THE MAKING OF MODERN PARIS

Capsule character studies of Louis and Haussmann enrich an engrossing short history that reminds us of the urban planning...

A concise yet admirably thorough account of the reinvention of one of the world’s great cities.

Longtime Daily Telegraph arts writer Christiansen (Literature/Keble Coll., Oxford; I Know You Are Going to be Happy: The Story of a Sixties Family, 2013, etc.), who has won the Somerset Maugham Award, opens with the 1875 debut of architect Charles Garnier's opulent, ostentatious Opéra, the very emblem of Second Empire extravagance. But the real story begins decades earlier. Many readers think of Paris as a timeless museum of grace and beauty. In 1853, when French Emperor Louis Napoleon undertook a massive public works program under the direction of the brilliant but ruthless Baron Haussmann, much of Paris was, in fact, a fetid slum with a few sanctuaries of splendor. Inspired by the emperor’s admiration for London's municipal works, cost (both monetary and human) would be no object.
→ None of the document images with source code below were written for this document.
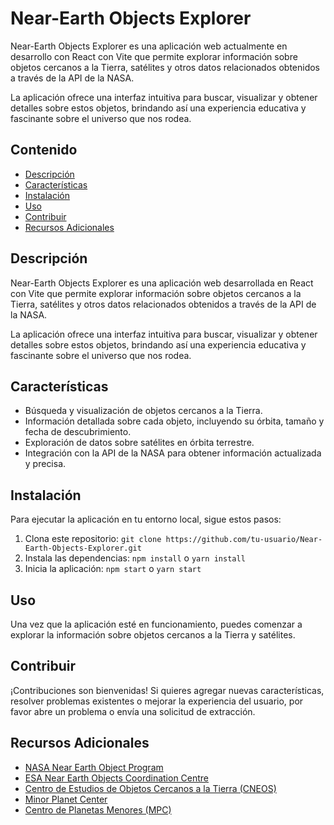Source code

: # Near-Earth Objects Explorer

Near-Earth Objects Explorer es una aplicación web actualmente en desarrollo  con React con Vite que permite explorar información sobre objetos cercanos a la Tierra, satélites y otros datos relacionados obtenidos a través de la API de la NASA.

La aplicación ofrece una interfaz intuitiva para buscar, visualizar y obtener detalles sobre estos objetos, brindando así una experiencia educativa y fascinante sobre el universo que nos rodea.

## Contenido

- [Descripción](#descripción)
- [Características](#características)
- [Instalación](#instalación)
- [Uso](#uso)
- [Contribuir](#contribuir)
- [Recursos Adicionales](#recursos-adicionales)

## Descripción

Near-Earth Objects Explorer es una aplicación web desarrollada en React con Vite que permite explorar información sobre objetos cercanos a la Tierra, satélites y otros datos relacionados obtenidos a través de la API de la NASA.

La aplicación ofrece una interfaz intuitiva para buscar, visualizar y obtener detalles sobre estos objetos, brindando así una experiencia educativa y fascinante sobre el universo que nos rodea.

## Características

- Búsqueda y visualización de objetos cercanos a la Tierra.
- Información detallada sobre cada objeto, incluyendo su órbita, tamaño y fecha de descubrimiento.
- Exploración de datos sobre satélites en órbita terrestre.
- Integración con la API de la NASA para obtener información actualizada y precisa.

## Instalación

Para ejecutar la aplicación en tu entorno local, sigue estos pasos:

1. Clona este repositorio: `git clone https://github.com/tu-usuario/Near-Earth-Objects-Explorer.git`
2. Instala las dependencias: `npm install` o `yarn install`
3. Inicia la aplicación: `npm start` o `yarn start`

## Uso

Una vez que la aplicación esté en funcionamiento, puedes comenzar a explorar la información sobre objetos cercanos a la Tierra y satélites.

## Contribuir

¡Contribuciones son bienvenidas! Si quieres agregar nuevas características, resolver problemas existentes o mejorar la experiencia del usuario, por favor abre un problema o envía una solicitud de extracción.

## Recursos Adicionales

- [NASA Near Earth Object Program](https://cneos.jpl.nasa.gov/)
- [ESA Near Earth Objects Coordination Centre](https://www.neodys.org/)
- [Centro de Estudios de Objetos Cercanos a la Tierra (CNEOS)](https://cneos.jpl.nasa.gov/)
- [Minor Planet Center](https://www.minorplanetcenter.net/)
- [Centro de Planetas Menores (MPC)](https://www.minorplanetcenter.net/)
The author details how this campaign of leveling and building transformed Paris from curved forms into straight lines and broad vistas, creating almost as much upheaval as improvement. He gives due credit to Haussmann's key collaborators, demonstrating how an ideology of efficiency ruled and how a banking boom underwrote it—along with immense government debt. While giving voice to Haussmann's most ardent critics, who were appalled by his aesthetic and deplored the banality of the new Paris' thirst for amusement, Christiansen shows how many of the more sensible measures were social investments that benefited everyone, especially sanitation, the greening of Paris, and the educational reforms of Jean Victor Duruy. The author also showcases the influence exerted by an era of free trade and burgeoning technologies. He develops a crisply written narrative that moves from Louis' ascent to the presidency through France's disastrous war with Prussia, the collapse of the Second Empire, and the bloodbath of a Parisian civil war.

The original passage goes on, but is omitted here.